Il Veneto alla corte del Colonnello Gheddafi

I dati elaborati da Unioncamere Veneto confermano che le aziende venete hanno esportato solo nel 2010 oltre 162 milioni di euro

1 / 3 / 2011

Il Veneto alla corte del Colonnello

Appalti e commesse in Libia forniscono un quadro completo di interesse, relazioni e di una intensificazione dei rapporti tra i due Paesi registrata negli ultimi anni grazie anche all’amicizia tra il colonnello Gheddafi e il premier italiano Silvio Berlusconi.
Reciproco l’interesse: i petrodollari libici hanno acquistato molte partecipazioni in società italiane attive in diversi settori e le aziende italiane, in particolare venete, hanno appaltato numerose commesse per a costruzione di infrastrutture e per la produzione di petrolio.

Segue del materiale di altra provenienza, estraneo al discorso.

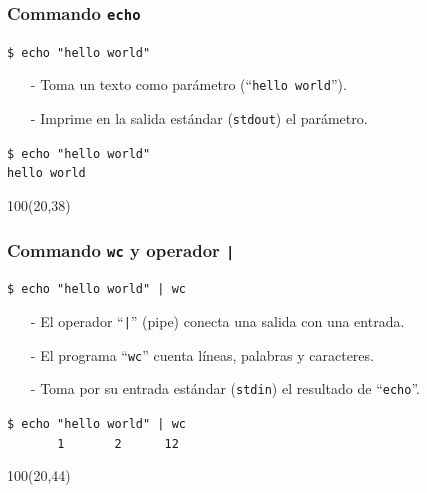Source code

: \documentclass{beamer}
\begin{document}

\begin{frame}[fragile,t]
    \frametitle{Commando \texttt{echo}}
    \begin{block}{\vspace*{-3ex}}
    \texttt{\$}\verb: echo "hello world":
    \vspace*{0.5ex}
    \end{block}
    \begin{itemize}
    \item[-] Toma un texto como parámetro (``\texttt{hello world}'').
    \item[-] Imprime en la salida estándar (\verb|stdout|) el parámetro.
    \end{itemize}
    \vspace{2.5cm}
    \pause
    \begin{block}{\vspace*{-3ex}}
    \texttt{\$}\verb: echo "hello world":\\
    \verb:hello world:
    \vspace*{0.5ex}
    \end{block}
    \begin{textblock}{100}(20,38)
    \begin{center}
    \end{center}
    \end{textblock}
\end{frame}

\begin{frame}[fragile,t]
    \frametitle{Commando \texttt{wc} y operador \texttt{|}}
    \begin{block}{\vspace*{-3ex}}
    \texttt{\$}\verb: echo "hello world" | wc:
    \vspace*{0.5ex}
    \end{block}
    \begin{itemize}
    \item[-] El operador ``\verb.|.'' (pipe) conecta una salida con una entrada.
    \item[-] El programa ``\verb|wc|'' cuenta líneas, palabras y caracteres.
    \item[-] Toma por su entrada estándar (\verb|stdin|) el resultado de ``\verb|echo|''.
    \end{itemize}
    \vspace{2.5cm}
    \pause
    \begin{block}{\vspace*{-3ex}}
    \texttt{\$}\verb: echo "hello world" | wc:\\
    \verb:       1       2      12:
    \vspace*{0.5ex}
    \end{block}
    \begin{textblock}{100}(20,44)
    \begin{center}
    \end{center}
    \end{textblock}
\end{frame}
\end{document}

Così Eni e Impregilo, ma anche Astaldi, Finmeccanica, Fiat e la Juventus.
I dati elaborati da Unioncamere Veneto confermano che le aziende venete hanno esportato solo nel 2010 oltre 162 milioni di euro.
Un mercato non enorme ma in forte espansione. Almeno fino ad ora. Il gruppo Gemmo (multinazionale di illuminazione e servizi energetici per siti industriali di Arcugnanom Vicenza), impegnato nel completamento dei sistemi di controllo della raffineria a una cinquantina di chilometri da Tripoli.
La Metalco (azienda leader nel mercato dell’arredo urbano, di Resana, Treviso) ha chiuso negli ultimi mesi due contratti per la vendita di arredi urbani per 70mila euro a Tripoli. Mentre non ha ancora dato il via ai lavori la Maltauro, (gruppo vicentino che riunisce società finanziarie e industriali operanti prevalentemente nel settore delle costruzioni) che in Libia si presenta come Zelma (50% Maltauro, 50% della Del Favero di Trento), per i due progetti in appalto: la realizzazione della prima tranche dell’autostrada da Bengasi alla Tunisia e la costruzione di un’università vicino a Tripoli.
Nel 1982 ha costruito il bunker del Colonnello nella caserma di Bab al Aziziya. Due contratti miliardari anche per la holding Igli (Benetton, Gavio e Ligresti) che possiede il 29,9% di Impregilo (multinazionale e principale gruppo italiano nel settore delle costruzioni e dell’ingegneria). Aziende per la maggior parte impegnate nelle grandi commesse di cementificazione in Veneto così come nella costruzione di grandi opere come il Mose o di basi militari come il Dal Molin.
Aziende che si sono già prenotate per costruire e gestire il Cie che il ministro Roberto Maroni vorrebbe realizzare a Campalto, sulla gronda lagunare veneziana. Affari, cemento, appalti miliardari.
Alcune di queste aziende sono impegnate nello specifico nella realizzazione di commesse militari: settantatre i contratti sottoscritti per interventi che spaziano dalla realizzazione d’infrastrutture ed edifici per le truppe, alla manutenzione di piste aree, la riparazione di oleodotti, l’esecuzione di servizi vari per la già menzionata Gemmo spa, con sede centrale ad Arcugnano ed uffici di rappresentanza in tutto il paese e all’estero (Armenia, Romania, Russia, Libia, Egitto, Etiopia, Eritrea, Nigeria, Iraq ed Argentina). Sedici contratti realizzati grazie alle basi Usa per la vicentina Maltauro che ha costruito piste per il decollo dei cacciabombardieri, hangar e palazzine per le truppe, depositi munizioni ed impianti idrici.
Al via, nei giorni scorsi, una campagna di boicottaggio di queste stesse aziende che hanno interessi in Libia per denunciarne affari e responsabilità.
A Venezia è iniziata lo scorso 24 febbraio quando una cinquantina di attivisti ha forzato la chiusura anticipata di una delle sedi di banca Unicredit nel centro storico. Unicredit conta ha tra i suoi azionisti anche la Libia (con una partecipazione pari al 7,5%). Azionista di Unicredit anche la banca centrale della Libia è con una quota pari al 4,988%.